About this task: Exact duplicates of the lines from the top of the data through the line containing "##### Authors: Andrea" are needed, with every picture left out.

Data items

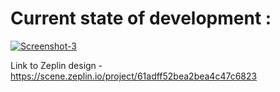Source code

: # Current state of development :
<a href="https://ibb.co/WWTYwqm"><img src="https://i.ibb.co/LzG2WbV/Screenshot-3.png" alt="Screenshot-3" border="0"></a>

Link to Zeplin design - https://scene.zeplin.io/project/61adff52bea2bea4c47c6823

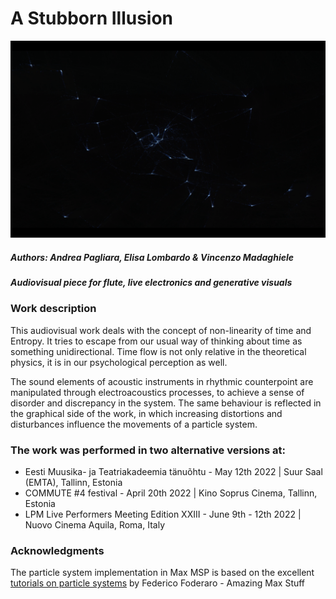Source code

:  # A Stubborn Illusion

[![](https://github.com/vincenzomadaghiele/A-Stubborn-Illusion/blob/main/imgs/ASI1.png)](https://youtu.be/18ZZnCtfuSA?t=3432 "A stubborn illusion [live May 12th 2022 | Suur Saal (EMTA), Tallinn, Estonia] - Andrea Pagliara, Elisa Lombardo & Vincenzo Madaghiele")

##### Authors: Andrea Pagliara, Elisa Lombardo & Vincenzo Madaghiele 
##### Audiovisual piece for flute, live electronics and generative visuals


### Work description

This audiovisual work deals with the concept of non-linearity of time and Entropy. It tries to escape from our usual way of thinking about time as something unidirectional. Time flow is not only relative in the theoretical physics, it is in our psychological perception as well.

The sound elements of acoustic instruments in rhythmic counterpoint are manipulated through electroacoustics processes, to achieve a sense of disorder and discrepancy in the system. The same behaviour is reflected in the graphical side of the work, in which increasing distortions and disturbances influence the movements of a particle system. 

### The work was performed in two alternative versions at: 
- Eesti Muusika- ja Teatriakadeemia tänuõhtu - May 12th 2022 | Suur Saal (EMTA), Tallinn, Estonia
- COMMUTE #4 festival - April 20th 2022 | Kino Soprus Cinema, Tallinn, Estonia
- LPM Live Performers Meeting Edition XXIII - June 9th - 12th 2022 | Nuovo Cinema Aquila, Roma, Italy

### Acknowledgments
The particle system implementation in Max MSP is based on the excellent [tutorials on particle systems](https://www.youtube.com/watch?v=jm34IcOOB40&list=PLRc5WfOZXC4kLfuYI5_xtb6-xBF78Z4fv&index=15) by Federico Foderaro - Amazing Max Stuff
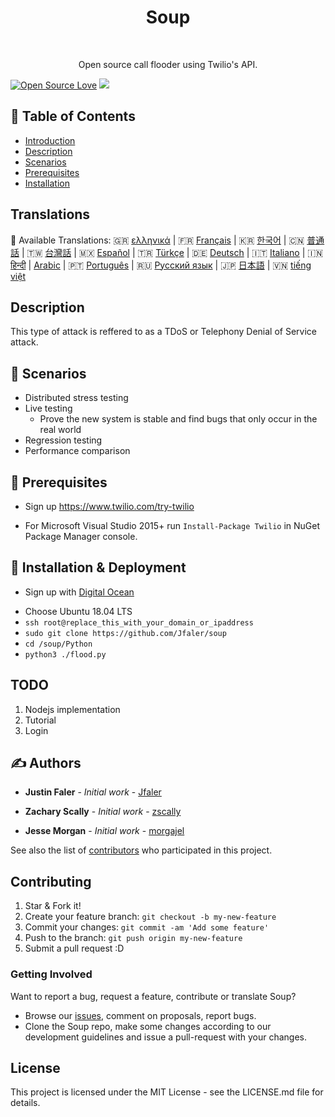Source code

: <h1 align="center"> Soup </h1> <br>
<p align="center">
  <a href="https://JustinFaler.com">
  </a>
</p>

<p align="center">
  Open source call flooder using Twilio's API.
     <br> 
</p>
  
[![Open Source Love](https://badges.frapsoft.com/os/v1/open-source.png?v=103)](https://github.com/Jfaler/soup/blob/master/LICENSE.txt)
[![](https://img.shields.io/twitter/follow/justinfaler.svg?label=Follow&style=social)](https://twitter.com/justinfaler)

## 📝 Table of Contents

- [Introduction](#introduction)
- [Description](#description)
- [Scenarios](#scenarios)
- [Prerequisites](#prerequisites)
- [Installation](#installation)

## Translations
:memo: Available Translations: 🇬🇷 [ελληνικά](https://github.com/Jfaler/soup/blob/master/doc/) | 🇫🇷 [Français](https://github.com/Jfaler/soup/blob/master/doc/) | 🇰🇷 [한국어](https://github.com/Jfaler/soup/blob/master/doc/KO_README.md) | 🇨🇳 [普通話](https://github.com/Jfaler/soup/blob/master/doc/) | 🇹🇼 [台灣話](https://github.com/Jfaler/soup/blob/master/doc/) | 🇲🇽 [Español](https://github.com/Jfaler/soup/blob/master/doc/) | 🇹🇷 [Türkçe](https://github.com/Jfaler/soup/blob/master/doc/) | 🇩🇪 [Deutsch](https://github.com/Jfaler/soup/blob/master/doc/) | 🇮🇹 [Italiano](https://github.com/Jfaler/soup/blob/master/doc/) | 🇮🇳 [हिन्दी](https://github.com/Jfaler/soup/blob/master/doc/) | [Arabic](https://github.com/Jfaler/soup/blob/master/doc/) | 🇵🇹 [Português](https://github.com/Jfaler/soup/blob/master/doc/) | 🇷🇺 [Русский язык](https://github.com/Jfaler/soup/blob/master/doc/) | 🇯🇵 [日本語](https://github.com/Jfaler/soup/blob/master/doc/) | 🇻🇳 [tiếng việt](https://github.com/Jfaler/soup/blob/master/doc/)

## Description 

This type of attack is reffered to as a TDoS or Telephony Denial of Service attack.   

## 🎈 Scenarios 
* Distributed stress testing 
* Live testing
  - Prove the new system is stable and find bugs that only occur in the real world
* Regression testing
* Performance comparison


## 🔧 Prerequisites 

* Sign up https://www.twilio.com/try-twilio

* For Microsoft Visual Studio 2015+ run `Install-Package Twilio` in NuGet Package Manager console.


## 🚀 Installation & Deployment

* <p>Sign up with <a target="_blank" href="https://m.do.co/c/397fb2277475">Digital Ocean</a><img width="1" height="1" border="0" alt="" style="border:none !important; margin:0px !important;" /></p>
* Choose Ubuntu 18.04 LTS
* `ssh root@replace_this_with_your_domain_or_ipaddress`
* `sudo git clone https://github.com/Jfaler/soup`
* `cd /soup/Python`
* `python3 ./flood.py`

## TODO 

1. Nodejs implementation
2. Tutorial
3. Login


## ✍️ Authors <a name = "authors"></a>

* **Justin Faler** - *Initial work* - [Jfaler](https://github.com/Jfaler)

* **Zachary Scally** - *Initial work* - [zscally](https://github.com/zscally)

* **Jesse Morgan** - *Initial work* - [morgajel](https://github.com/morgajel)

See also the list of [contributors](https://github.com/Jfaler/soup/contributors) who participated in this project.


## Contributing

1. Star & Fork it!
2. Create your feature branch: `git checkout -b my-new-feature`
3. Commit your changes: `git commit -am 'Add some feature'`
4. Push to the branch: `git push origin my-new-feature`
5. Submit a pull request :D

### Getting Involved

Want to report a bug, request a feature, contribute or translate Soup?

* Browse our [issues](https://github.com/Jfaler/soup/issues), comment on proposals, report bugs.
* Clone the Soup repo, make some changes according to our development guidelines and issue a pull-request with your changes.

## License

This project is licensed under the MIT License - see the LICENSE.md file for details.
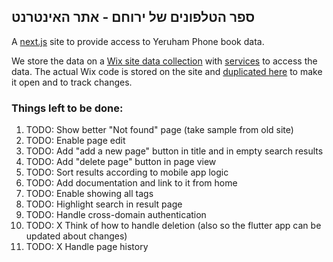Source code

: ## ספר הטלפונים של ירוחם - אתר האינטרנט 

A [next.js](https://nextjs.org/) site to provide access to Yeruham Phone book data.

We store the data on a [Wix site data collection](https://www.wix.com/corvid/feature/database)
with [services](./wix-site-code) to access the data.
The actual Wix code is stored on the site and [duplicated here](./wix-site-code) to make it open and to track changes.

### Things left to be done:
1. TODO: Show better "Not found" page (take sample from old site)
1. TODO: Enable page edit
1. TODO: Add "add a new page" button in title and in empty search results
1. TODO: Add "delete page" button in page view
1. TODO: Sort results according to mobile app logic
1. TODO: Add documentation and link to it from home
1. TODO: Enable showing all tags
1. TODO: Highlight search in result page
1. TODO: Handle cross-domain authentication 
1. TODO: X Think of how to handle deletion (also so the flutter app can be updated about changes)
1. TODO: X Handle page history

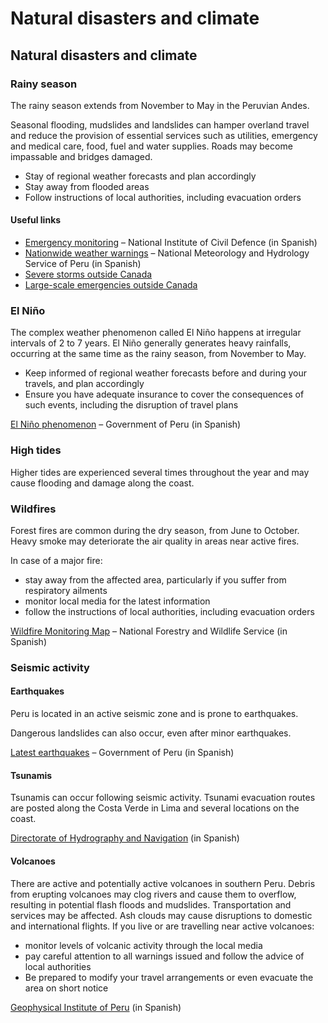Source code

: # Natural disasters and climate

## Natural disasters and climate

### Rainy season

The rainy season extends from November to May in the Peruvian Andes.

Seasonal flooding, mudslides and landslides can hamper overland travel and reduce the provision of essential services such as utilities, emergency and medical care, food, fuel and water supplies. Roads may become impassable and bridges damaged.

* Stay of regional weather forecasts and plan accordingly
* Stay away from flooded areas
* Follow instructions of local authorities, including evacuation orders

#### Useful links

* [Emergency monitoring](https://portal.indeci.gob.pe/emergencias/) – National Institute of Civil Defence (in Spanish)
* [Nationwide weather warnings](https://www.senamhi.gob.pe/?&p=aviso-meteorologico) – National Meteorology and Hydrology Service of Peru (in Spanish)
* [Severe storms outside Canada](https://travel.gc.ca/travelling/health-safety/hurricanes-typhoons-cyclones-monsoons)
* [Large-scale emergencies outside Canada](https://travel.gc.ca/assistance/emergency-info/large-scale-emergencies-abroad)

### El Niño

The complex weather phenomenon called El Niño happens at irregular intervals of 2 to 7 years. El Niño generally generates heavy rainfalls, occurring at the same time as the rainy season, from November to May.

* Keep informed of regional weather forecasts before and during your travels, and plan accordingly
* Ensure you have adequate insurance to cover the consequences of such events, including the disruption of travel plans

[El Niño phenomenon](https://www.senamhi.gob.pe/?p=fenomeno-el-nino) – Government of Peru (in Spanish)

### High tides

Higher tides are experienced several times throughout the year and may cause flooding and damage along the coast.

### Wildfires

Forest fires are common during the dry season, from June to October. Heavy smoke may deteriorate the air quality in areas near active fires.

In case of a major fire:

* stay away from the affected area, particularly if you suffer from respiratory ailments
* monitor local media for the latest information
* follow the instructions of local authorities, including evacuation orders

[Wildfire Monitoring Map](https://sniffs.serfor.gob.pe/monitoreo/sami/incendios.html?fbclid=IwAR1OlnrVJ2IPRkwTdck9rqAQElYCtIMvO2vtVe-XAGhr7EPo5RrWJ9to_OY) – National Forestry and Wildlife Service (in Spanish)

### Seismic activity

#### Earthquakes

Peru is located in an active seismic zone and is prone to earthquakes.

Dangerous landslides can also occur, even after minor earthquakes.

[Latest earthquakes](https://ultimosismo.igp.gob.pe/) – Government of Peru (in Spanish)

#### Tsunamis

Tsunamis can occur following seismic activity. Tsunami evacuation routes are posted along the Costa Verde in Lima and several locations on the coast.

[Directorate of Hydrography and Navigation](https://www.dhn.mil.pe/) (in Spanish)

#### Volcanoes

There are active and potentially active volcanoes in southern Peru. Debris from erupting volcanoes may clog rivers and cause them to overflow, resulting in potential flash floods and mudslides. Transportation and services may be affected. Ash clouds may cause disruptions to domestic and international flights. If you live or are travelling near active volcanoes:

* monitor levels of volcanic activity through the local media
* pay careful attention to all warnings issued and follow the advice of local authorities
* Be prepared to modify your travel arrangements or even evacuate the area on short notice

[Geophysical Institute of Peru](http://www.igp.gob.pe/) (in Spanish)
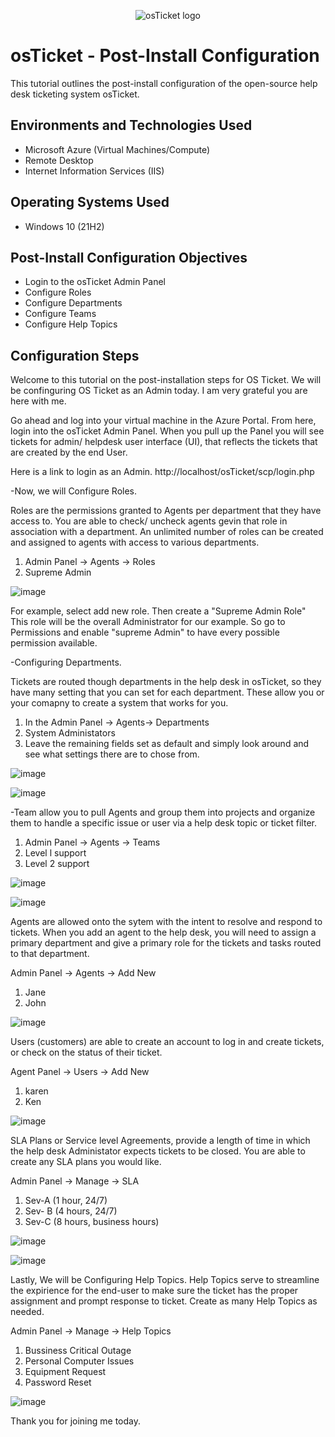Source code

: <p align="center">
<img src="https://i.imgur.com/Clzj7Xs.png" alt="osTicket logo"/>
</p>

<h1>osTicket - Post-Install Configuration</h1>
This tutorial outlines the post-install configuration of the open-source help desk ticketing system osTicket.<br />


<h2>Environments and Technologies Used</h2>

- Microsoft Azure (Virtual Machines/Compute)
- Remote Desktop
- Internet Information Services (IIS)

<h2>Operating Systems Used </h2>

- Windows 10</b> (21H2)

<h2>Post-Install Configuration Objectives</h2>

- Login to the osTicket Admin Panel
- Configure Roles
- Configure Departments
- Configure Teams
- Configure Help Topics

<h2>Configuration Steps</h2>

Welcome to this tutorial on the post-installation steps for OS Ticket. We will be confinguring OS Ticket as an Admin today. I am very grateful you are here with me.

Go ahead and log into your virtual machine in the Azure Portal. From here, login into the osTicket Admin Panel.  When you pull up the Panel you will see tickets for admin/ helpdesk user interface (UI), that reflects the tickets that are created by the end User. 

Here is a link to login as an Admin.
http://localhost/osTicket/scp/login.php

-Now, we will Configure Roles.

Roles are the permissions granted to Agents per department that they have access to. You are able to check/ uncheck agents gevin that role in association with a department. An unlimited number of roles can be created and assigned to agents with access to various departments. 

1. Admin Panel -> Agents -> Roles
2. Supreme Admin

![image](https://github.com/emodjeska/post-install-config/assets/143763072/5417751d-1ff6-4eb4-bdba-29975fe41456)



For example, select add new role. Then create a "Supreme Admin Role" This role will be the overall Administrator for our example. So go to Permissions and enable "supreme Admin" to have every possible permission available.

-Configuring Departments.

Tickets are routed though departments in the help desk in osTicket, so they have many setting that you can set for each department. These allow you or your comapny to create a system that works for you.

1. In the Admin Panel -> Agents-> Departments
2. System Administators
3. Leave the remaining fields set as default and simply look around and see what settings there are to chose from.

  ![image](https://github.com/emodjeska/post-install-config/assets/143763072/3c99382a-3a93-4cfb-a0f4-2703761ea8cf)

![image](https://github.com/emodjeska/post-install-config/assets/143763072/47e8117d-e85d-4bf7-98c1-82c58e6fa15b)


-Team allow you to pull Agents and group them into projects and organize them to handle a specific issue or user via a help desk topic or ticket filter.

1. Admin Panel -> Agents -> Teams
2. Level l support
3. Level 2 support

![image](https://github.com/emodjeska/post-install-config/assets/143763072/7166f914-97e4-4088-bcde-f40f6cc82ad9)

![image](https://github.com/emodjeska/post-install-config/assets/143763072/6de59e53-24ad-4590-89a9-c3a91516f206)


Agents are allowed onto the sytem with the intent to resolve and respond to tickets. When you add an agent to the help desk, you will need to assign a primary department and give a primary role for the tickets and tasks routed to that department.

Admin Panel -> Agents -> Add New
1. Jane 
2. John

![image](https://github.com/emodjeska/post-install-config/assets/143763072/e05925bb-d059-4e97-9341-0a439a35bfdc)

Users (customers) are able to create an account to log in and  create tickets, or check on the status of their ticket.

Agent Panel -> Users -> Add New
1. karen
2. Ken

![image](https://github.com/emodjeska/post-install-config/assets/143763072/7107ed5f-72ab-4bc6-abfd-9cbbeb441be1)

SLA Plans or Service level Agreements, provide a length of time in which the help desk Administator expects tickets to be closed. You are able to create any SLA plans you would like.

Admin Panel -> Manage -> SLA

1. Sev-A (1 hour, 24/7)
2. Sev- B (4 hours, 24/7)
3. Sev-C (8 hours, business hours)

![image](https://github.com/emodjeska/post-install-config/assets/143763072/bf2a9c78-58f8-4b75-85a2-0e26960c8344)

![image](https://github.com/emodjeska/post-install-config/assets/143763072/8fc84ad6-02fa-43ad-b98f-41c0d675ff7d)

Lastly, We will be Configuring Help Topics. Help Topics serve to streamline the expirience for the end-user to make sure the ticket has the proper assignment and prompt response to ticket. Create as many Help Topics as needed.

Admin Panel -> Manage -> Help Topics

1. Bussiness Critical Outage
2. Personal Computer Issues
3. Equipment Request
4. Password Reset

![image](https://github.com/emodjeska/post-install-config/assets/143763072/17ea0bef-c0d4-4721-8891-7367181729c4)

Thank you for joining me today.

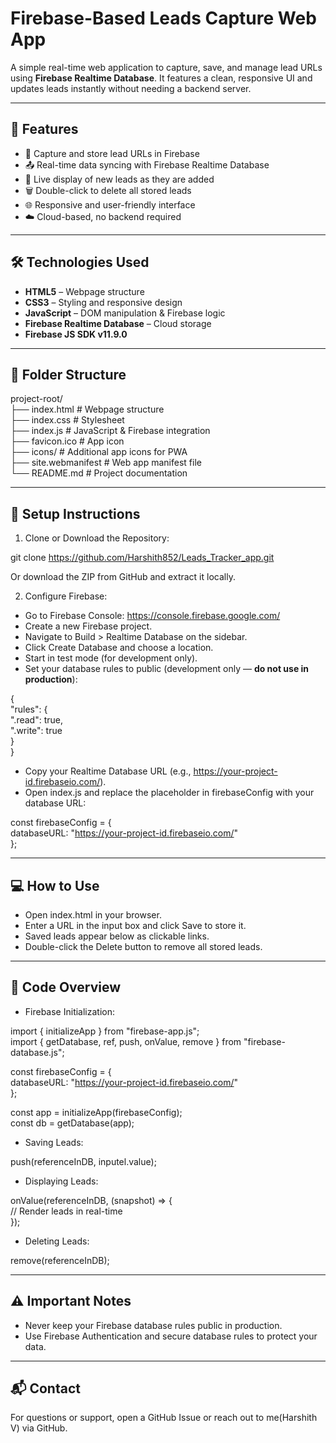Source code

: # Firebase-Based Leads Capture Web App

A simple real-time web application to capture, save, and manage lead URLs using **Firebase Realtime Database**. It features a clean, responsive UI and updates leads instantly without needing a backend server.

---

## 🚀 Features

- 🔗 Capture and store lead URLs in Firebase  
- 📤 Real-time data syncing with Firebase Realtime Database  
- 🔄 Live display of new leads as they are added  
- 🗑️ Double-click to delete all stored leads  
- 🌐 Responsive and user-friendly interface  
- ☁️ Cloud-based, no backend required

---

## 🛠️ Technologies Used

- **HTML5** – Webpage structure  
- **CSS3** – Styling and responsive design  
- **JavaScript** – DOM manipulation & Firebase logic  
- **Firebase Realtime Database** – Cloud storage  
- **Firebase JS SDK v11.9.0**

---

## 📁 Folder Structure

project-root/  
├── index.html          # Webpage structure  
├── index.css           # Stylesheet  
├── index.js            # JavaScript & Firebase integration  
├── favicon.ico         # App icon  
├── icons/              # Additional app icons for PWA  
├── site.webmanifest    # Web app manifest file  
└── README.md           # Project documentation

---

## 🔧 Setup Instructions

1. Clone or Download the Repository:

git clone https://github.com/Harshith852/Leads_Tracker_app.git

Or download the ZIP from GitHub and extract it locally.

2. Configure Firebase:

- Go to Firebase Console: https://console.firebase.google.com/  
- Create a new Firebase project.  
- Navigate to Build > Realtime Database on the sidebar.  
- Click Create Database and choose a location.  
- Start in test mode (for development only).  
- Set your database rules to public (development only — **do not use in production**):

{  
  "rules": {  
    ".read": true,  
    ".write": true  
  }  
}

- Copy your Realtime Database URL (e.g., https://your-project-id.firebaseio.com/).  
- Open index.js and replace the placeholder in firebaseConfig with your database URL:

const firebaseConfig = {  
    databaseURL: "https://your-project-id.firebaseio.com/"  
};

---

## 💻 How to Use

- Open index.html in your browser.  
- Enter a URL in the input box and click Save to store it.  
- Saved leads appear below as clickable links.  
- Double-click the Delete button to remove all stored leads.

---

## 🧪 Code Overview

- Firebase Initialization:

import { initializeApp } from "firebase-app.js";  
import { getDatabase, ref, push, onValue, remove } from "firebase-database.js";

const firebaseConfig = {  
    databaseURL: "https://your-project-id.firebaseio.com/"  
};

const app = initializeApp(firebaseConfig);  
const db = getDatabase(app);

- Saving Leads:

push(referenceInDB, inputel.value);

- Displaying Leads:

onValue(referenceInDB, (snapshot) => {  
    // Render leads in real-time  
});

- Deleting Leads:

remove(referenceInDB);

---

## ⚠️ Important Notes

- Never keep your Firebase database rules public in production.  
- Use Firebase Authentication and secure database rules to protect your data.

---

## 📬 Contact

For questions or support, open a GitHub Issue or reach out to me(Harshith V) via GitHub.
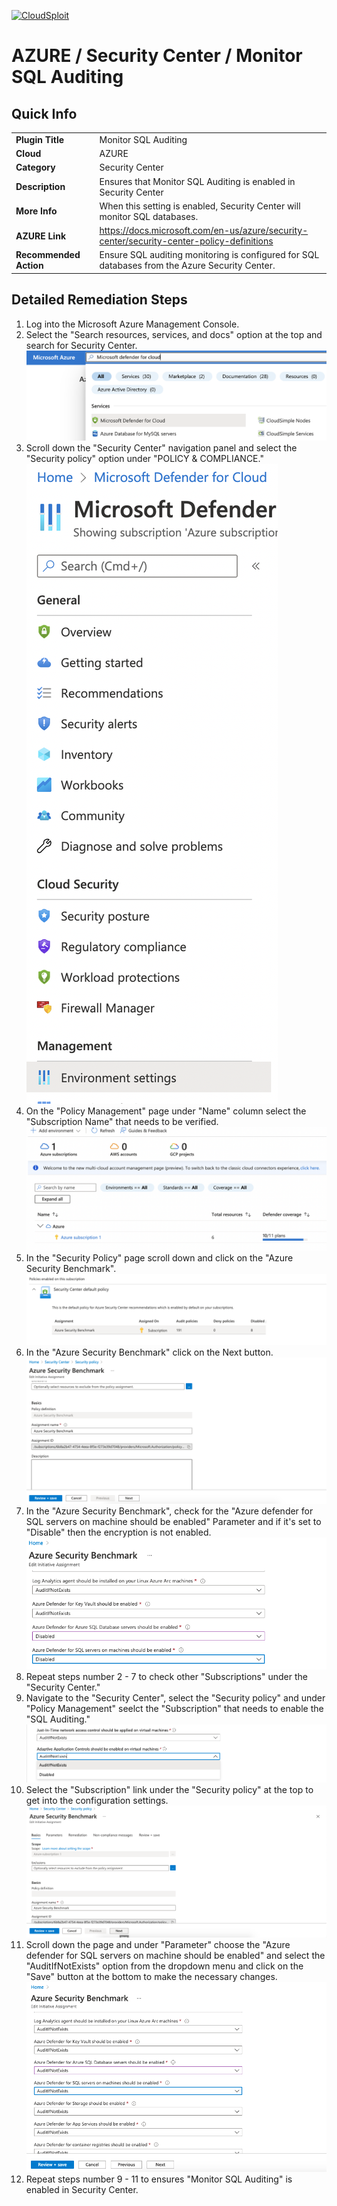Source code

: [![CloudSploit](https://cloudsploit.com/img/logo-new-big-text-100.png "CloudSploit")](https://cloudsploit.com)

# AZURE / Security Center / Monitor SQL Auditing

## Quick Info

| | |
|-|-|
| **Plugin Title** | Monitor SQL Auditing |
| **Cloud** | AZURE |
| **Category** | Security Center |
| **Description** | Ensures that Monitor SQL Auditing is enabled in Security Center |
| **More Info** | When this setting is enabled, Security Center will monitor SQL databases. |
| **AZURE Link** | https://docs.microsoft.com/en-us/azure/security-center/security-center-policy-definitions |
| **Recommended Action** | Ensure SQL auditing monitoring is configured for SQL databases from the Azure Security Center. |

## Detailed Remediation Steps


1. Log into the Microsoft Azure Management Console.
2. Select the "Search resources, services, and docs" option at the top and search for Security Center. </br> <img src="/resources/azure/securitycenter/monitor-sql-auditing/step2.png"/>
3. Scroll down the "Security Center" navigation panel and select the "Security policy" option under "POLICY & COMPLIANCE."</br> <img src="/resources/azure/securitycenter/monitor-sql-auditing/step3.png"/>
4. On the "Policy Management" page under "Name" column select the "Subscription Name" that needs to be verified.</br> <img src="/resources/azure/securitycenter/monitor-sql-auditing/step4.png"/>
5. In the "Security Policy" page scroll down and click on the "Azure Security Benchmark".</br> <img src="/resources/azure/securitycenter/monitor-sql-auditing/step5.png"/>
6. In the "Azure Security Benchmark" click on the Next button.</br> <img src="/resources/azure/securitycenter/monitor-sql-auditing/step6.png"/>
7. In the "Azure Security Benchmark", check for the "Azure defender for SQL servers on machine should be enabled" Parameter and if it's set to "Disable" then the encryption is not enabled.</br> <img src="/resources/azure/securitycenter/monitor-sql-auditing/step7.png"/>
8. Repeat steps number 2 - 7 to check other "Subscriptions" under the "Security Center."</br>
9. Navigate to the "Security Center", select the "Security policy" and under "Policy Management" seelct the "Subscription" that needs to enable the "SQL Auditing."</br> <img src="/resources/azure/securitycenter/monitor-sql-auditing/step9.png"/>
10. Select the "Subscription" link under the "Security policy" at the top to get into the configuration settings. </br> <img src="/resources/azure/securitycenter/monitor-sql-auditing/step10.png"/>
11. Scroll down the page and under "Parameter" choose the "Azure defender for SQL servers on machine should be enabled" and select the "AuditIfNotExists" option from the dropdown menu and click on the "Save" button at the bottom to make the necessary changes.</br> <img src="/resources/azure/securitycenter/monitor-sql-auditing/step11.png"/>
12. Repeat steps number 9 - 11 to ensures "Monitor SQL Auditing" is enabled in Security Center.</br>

Response area:
Source code

: # Current state of development :
<a href="https://ibb.co/WWTYwqm"><img src="https://i.ibb.co/LzG2WbV/Screenshot-3.png" alt="Screenshot-3" border="0"></a>

Link to Zeplin design - https://scene.zeplin.io/project/61adff52bea2bea4c47c6823

Source code

:  # A Stubborn Illusion

[![](https://github.com/vincenzomadaghiele/A-Stubborn-Illusion/blob/main/imgs/ASI1.png)](https://youtu.be/18ZZnCtfuSA?t=3432 "A stubborn illusion [live May 12th 2022 | Suur Saal (EMTA), Tallinn, Estonia] - Andrea Pagliara, Elisa Lombardo & Vincenzo Madaghiele")

##### Authors: Andrea Pagliara, Elisa Lombardo & Vincenzo Madaghiele 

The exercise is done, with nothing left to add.